BACKGROUND: Clinically useful tumor markers have yet to be identified for malignant glioma. We report on two potential novel tumor markers, vascular endothelial growth factor (VEGF) and recoverin (protein A). VEGF is a highly specific endothelial cell activator that induces angiogenesis both in vivo and in vitro. Our study was designed to assess whether VEGF could be measured in the cerebrospinal fluid (CSF) of patients with cerebral neoplasms and used as a marker of particular tumors. We also studied serum recoverin levels in patients with various brain tumors and compared these to controls. Recoverin is a detectable serologic protein that is expressed in patients with cancer-associated retinopathy, a paraneoplastic syndrome. METHODS: In the VEGF arm, we used a solid-phase ELISA to determine the levels of VEGF. CSF samples from patients with anaplastic astrocytoma and glioblastoma multiforme (GBM) and with metastatic and nonastrocytic brain tumors were compared with nontumor control samples. In our recoverin study, an immunoenzymetric assay was used to measure the serum recoverin levels patients with glioma and compared with controls. RESULTS: In the VEGF arm, 89% of samples with malignant astrocytoma and 27% of nonastrocytoma samples had detectable levels of VEGF. VEGF was not detectable in normal CSF samples. The levels of VEGF were significantly higher in high-grade astrocytomas than in nonastrocytic tumors. Recoverin levels were 10-fold higher in patients with recurrent GBM relative to controls.
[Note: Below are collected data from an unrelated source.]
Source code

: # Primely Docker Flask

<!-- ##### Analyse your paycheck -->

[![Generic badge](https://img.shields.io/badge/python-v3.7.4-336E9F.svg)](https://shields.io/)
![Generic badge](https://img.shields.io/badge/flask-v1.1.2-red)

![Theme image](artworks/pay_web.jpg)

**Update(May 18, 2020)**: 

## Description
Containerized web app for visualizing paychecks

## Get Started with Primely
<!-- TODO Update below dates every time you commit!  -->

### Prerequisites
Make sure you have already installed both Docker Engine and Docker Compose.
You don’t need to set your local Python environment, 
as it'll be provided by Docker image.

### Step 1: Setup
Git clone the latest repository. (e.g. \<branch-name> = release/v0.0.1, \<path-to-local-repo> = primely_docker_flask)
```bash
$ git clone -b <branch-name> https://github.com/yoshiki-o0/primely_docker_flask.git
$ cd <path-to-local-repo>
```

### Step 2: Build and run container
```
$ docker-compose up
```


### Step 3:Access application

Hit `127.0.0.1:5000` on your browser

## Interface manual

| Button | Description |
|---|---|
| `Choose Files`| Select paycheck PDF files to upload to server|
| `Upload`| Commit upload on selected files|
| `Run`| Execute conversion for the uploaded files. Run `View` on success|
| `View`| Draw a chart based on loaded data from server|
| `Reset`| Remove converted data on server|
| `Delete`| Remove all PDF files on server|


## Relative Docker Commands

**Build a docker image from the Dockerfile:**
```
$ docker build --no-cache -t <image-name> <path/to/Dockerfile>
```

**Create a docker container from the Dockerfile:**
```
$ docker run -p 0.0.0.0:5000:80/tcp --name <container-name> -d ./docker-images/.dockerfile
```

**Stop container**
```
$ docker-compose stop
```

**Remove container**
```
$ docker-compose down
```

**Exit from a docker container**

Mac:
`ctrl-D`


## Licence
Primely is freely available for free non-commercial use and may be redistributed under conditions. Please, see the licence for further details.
In patients with low-grade glioma, anaplastic glioma, and GBM with no evidence of recurrence, a 3- to 5-fold increase was observed. CONCLUSIONS: VEGF is detectable in CSF and may be a potential marker for differentiating astrocytic from nonastrocytic tumors. Recoverin is detectable in serum and may be a useful glioma tumor marker, especially for recurrent active disease. These markers may have application for tumor diagnosis, surveillance, and treatment response.